Proper training for your workforce regarding material mechanical properties and the know-how to develop robust stamping recipes for Advanced High-Strength Steel (AHSS) will benefit the plant. The typical tensile test provides the yield strength, ultimate tensile strength, n-value, uniform and total elongation. And typically, a strain analysis is performed, producing a forming limit diagram to measure a material’s formability. But these tests are reflective of global forming behaviors and don’t adequately describe an advanced material’s performance in localized formability. We need to ask if typical mechanical properties provide adequate information to truly assess the impact to the stamping operation – and if not, what new tests will provide insight on how these materials react to certain forming loads.
Instantaneous n-value
A new output is instantaneous n-value. Instantaneous n-value identifies the strain gradient – how the material will work-harden at initial contact with the die geometry. If only the standard n-value (work hardening exponent) is observed, measured between 10% and 20% strain, the increase in work hardening that occurs during deformation will be missed. Hole expansion and three-point bend tests are now commonly performed. The hole expansion test identifies the materials ability to stretch at the sheared edge.

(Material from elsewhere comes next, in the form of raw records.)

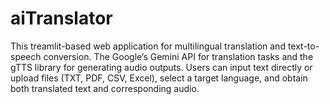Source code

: # aiTranslator
This treamlit-based web application for multilingual translation and text-to-speech conversion. The Google’s Gemini API for translation tasks and the gTTS library for generating audio outputs. Users can input text directly or upload files (TXT, PDF, CSV, Excel), select a target language, and obtain both translated text and corresponding audio.
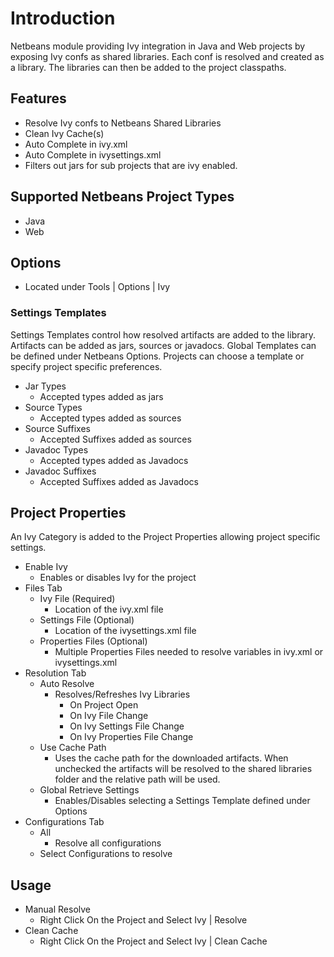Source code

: # Introduction #

Netbeans module providing Ivy integration in Java and Web projects by exposing Ivy confs as shared libraries. Each conf is resolved and created as a library. The libraries can then be added to the project classpaths.

## Features ##
  * Resolve Ivy confs to Netbeans Shared Libraries
  * Clean Ivy Cache(s)
  * Auto Complete in ivy.xml
  * Auto Complete in ivysettings.xml
  * Filters out jars for sub projects that are ivy enabled.

## Supported Netbeans Project Types ##
  * Java
  * Web

## Options ##
  * Located under Tools | Options | Ivy

### Settings Templates ###
Settings Templates control how resolved artifacts are added to the library. Artifacts can be added as jars, sources or javadocs. Global Templates can be defined under Netbeans Options. Projects can choose a template or specify project specific preferences.
  * Jar Types
    * Accepted types added as jars
  * Source Types
    * Accepted types added as sources
  * Source Suffixes
    * Accepted Suffixes added as sources
  * Javadoc Types
    * Accepted types added as Javadocs
  * Javadoc Suffixes
    * Accepted Suffixes added as Javadocs

## Project Properties ##
An Ivy Category is added to the Project Properties allowing project specific settings.
  * Enable Ivy
    * Enables or disables Ivy for the project
  * Files Tab
    * Ivy File (Required)
      * Location of the ivy.xml file
    * Settings File (Optional)
      * Location of the ivysettings.xml file
    * Properties Files (Optional)
      * Multiple Properties Files needed to resolve variables in ivy.xml or ivysettings.xml
  * Resolution Tab
    * Auto Resolve
      * Resolves/Refreshes Ivy Libraries
        * On Project Open
        * On Ivy File Change
        * On Ivy Settings File Change
        * On Ivy Properties File Change
    * Use Cache Path
      * Uses the cache path for the downloaded artifacts. When unchecked the artifacts will be resolved to the shared libraries folder and the relative path will be used.
    * Global Retrieve Settings
      * Enables/Disables selecting a Settings Template defined under Options
  * Configurations Tab
    * All
      * Resolve all configurations
    * Select Configurations to resolve
## Usage ##
  * Manual Resolve
    * Right Click On the Project and Select Ivy | Resolve
  * Clean Cache
    * Right Click On the Project and Select Ivy | Clean Cache
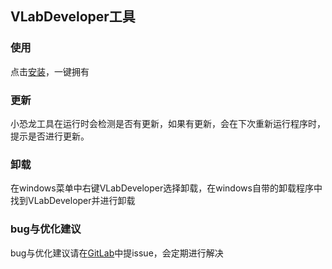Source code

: ## VLabDeveloper工具

### 使用
点击[安装][1]，一键拥有

### 更新
小恐龙工具在运行时会检测是否有更新，如果有更新，会在下次重新运行程序时，提示是否进行更新。

### 卸载
在windows菜单中右键VLabDeveloper选择卸载，在windows自带的卸载程序中找到VLabDeveloper并进行卸载

### bug与优化建议

bug与优化建议请在[GitLab](http://git.sdp.nd/VLabEquipments/vlabdeveloper/-/issues)中提issue，会定期进行解决




[1]: https://hohiyi.github.io/VLabDeveloper/VLabDeveloper.application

The three-point bend test identifies the stretchablity of a material via the minimum bend radius that can be achieved for that specific material.
Focusing on AHSS, these materials are characterized by multiple phase structures designed to improve formability. These designer steels are being created to improve crash worthiness through higher strength and lighter gauge thicknesses. To build upon the current understanding of material mechanical properties and resulting forming behaviors, training on AHSS products, testing and stamping process countermeasures is encouraged.